Leave out the pictures and repeat every record exactly.

"""

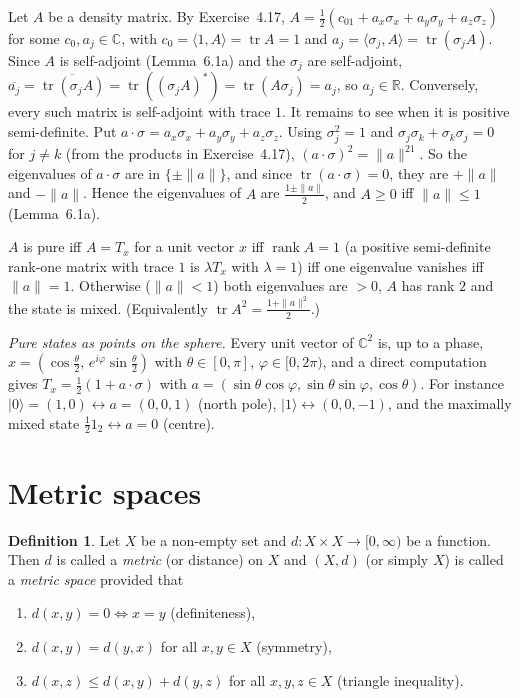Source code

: \documentclass[11pt,a4paper]{article}
\numberwithin{equation}{section}
\newcommand{\R}{\mathbb{R}}
\newcommand{\C}{\mathbb{C}}
\newcommand{\ip}[2]{\langle #1, #2\rangle}
\newcommand{\ket}[1]{|#1\rangle}
\newcommand{\conj}[1]{\overline{#1}}
\DeclareMathOperator{\tr}{tr}
\DeclareMathOperator{\rank}{rank}
\theoremstyle{plain}
\theoremstyle{definition}
\newtheorem{definition}[theorem]{Definition}
\theoremstyle{plain}
\theoremstyle{definition}
\begin{document}
\begin{addition}
Let $A$ be a density matrix. By Exercise~4.17, $A=\frac12(c_01+a_x\sigma_x+a_y\sigma_y+a_z\sigma_z)$
for some $c_0,a_j\in\C$, with $c_0=\ip{1}{A}=\tr A=1$ and $a_j=\ip{\sigma_j}{A}=\tr(\sigma_jA)$.
Since $A$ is self-adjoint (Lemma~6.1a) and the $\sigma_j$ are self-adjoint,
$\conj{a_j}=\conj{\tr(\sigma_jA)}=\tr((\sigma_jA)^*)=\tr(A\sigma_j)=a_j$, so $a_j\in\R$.
Conversely, every such matrix is self-adjoint with trace $1$. It remains to see when it is
positive semi-definite. Put $a\cdot\sigma=a_x\sigma_x+a_y\sigma_y+a_z\sigma_z$. Using
$\sigma_j^2=1$ and $\sigma_j\sigma_k+\sigma_k\sigma_j=0$ for $j\ne k$ (from the products in
Exercise~4.17), $(a\cdot\sigma)^2=\|a\|^21$. So the eigenvalues of $a\cdot\sigma$ are in
$\{\pm\|a\|\}$, and since $\tr(a\cdot\sigma)=0$, they are $+\|a\|$ and $-\|a\|$. Hence
the eigenvalues of $A$ are $\frac{1\pm\|a\|}2$, and $A\ge0$ iff $\|a\|\le1$ (Lemma~6.1a).

$A$ is pure iff $A=T_x$ for a unit vector $x$ iff $\rank A=1$ (a positive semi-definite
rank-one matrix with trace $1$ is $\lambda T_x$ with $\lambda=1$) iff one eigenvalue
vanishes iff $\|a\|=1$. Otherwise ($\|a\|<1$) both eigenvalues are $>0$, $A$ has rank $2$
and the state is mixed. (Equivalently $\tr A^2=\frac{1+\|a\|^2}2$.)

\emph{Pure states as points on the sphere.} Every unit vector of $\C^2$ is, up to a phase,
$x=(\cos\frac\theta2,\,e^{i\varphi}\sin\frac\theta2)$ with $\theta\in[0,\pi]$,
$\varphi\in[0,2\pi)$, and a direct computation gives $T_x=\frac12(1+a\cdot\sigma)$ with
$a=(\sin\theta\cos\varphi,\sin\theta\sin\varphi,\cos\theta)$. For instance
$\ket0=(1,0)\leftrightarrow a=(0,0,1)$ (north pole), $\ket1\leftrightarrow(0,0,-1)$, and the
maximally mixed state $\frac121_2\leftrightarrow a=0$ (centre).
\end{addition}
\section{Metric spaces}

\begin{definition}
Let $X$ be a non-empty set and $d:X\times X\to[0,\infty)$ be a function. Then $d$ is
called a \emph{metric} (or distance) on $X$ and $(X,d)$ (or simply $X$) is called a
\emph{metric space} provided that
\begin{enumerate}
\item $d(x,y)=0\iff x=y$ (definiteness),
\item $d(x,y)=d(y,x)$ for all $x,y\in X$ (symmetry),
\item $d(x,z)\le d(x,y)+d(y,z)$ for all $x,y,z\in X$ (triangle inequality).
\end{enumerate}
\end{definition}
\end{document}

"""

■ Finished task:
Source code

: \documentclass[11pt,a4paper]{article}
\numberwithin{equation}{section}
\newcommand{\R}{\mathbb{R}}
\newcommand{\C}{\mathbb{C}}
\newcommand{\ip}[2]{\langle #1, #2\rangle}
\newcommand{\ket}[1]{|#1\rangle}
\newcommand{\conj}[1]{\overline{#1}}
\DeclareMathOperator{\tr}{tr}
\DeclareMathOperator{\rank}{rank}
\theoremstyle{plain}
\theoremstyle{definition}
\newtheorem{definition}[theorem]{Definition}
\theoremstyle{plain}
\theoremstyle{definition}
\begin{document}
\begin{addition}
Let $A$ be a density matrix. By Exercise~4.17, $A=\frac12(c_01+a_x\sigma_x+a_y\sigma_y+a_z\sigma_z)$
for some $c_0,a_j\in\C$, with $c_0=\ip{1}{A}=\tr A=1$ and $a_j=\ip{\sigma_j}{A}=\tr(\sigma_jA)$.
Since $A$ is self-adjoint (Lemma~6.1a) and the $\sigma_j$ are self-adjoint,
$\conj{a_j}=\conj{\tr(\sigma_jA)}=\tr((\sigma_jA)^*)=\tr(A\sigma_j)=a_j$, so $a_j\in\R$.
Conversely, every such matrix is self-adjoint with trace $1$. It remains to see when it is
positive semi-definite. Put $a\cdot\sigma=a_x\sigma_x+a_y\sigma_y+a_z\sigma_z$. Using
$\sigma_j^2=1$ and $\sigma_j\sigma_k+\sigma_k\sigma_j=0$ for $j\ne k$ (from the products in
Exercise~4.17), $(a\cdot\sigma)^2=\|a\|^21$. So the eigenvalues of $a\cdot\sigma$ are in
$\{\pm\|a\|\}$, and since $\tr(a\cdot\sigma)=0$, they are $+\|a\|$ and $-\|a\|$. Hence
the eigenvalues of $A$ are $\frac{1\pm\|a\|}2$, and $A\ge0$ iff $\|a\|\le1$ (Lemma~6.1a).

$A$ is pure iff $A=T_x$ for a unit vector $x$ iff $\rank A=1$ (a positive semi-definite
rank-one matrix with trace $1$ is $\lambda T_x$ with $\lambda=1$) iff one eigenvalue
vanishes iff $\|a\|=1$. Otherwise ($\|a\|<1$) both eigenvalues are $>0$, $A$ has rank $2$
and the state is mixed. (Equivalently $\tr A^2=\frac{1+\|a\|^2}2$.)

\emph{Pure states as points on the sphere.} Every unit vector of $\C^2$ is, up to a phase,
$x=(\cos\frac\theta2,\,e^{i\varphi}\sin\frac\theta2)$ with $\theta\in[0,\pi]$,
$\varphi\in[0,2\pi)$, and a direct computation gives $T_x=\frac12(1+a\cdot\sigma)$ with
$a=(\sin\theta\cos\varphi,\sin\theta\sin\varphi,\cos\theta)$. For instance
$\ket0=(1,0)\leftrightarrow a=(0,0,1)$ (north pole), $\ket1\leftrightarrow(0,0,-1)$, and the
maximally mixed state $\frac121_2\leftrightarrow a=0$ (centre).
\end{addition}
\section{Metric spaces}

\begin{definition}
Let $X$ be a non-empty set and $d:X\times X\to[0,\infty)$ be a function. Then $d$ is
called a \emph{metric} (or distance) on $X$ and $(X,d)$ (or simply $X$) is called a
\emph{metric space} provided that
\begin{enumerate}
\item $d(x,y)=0\iff x=y$ (definiteness),
\item $d(x,y)=d(y,x)$ for all $x,y\in X$ (symmetry),
\item $d(x,z)\le d(x,y)+d(y,z)$ for all $x,y,z\in X$ (triangle inequality).
\end{enumerate}
\end{definition}
\end{document}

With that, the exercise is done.